Please copy out each line of the entries in which "Usage" appears.

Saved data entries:
+++

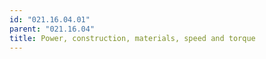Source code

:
 ```yaml
---
id: "021.16.04.01"
parent: "021.16.04"
title: Power, construction, materials, speed and torque
---
```

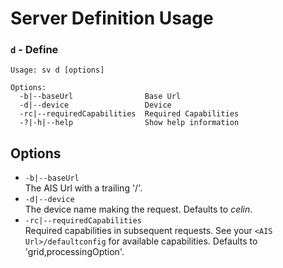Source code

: # Server Definition Usage
### `d` - Define
```
Usage: sv d [options]

Options:
  -b|--baseUrl                Base Url
  -d|--device                 Device
  -rc|--requiredCapabilities  Required Capabilities
  -?|-h|--help                Show help information
``` 
## Options
- `-b|--baseUrl`  
The AIS Url with a trailing '/'.
- `-d|--device`  
The device name making the request.  Defaults to _celin_.
- `-rc|--requiredCapabilities`  
Required capabilities in subsequent requests.  See your `<AIS Url>/defaultconfig` for available capabilities.  Defaults to 'grid,processingOption'.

+++

• RESULT:
: # Server Definition Usage
Usage: sv d [options]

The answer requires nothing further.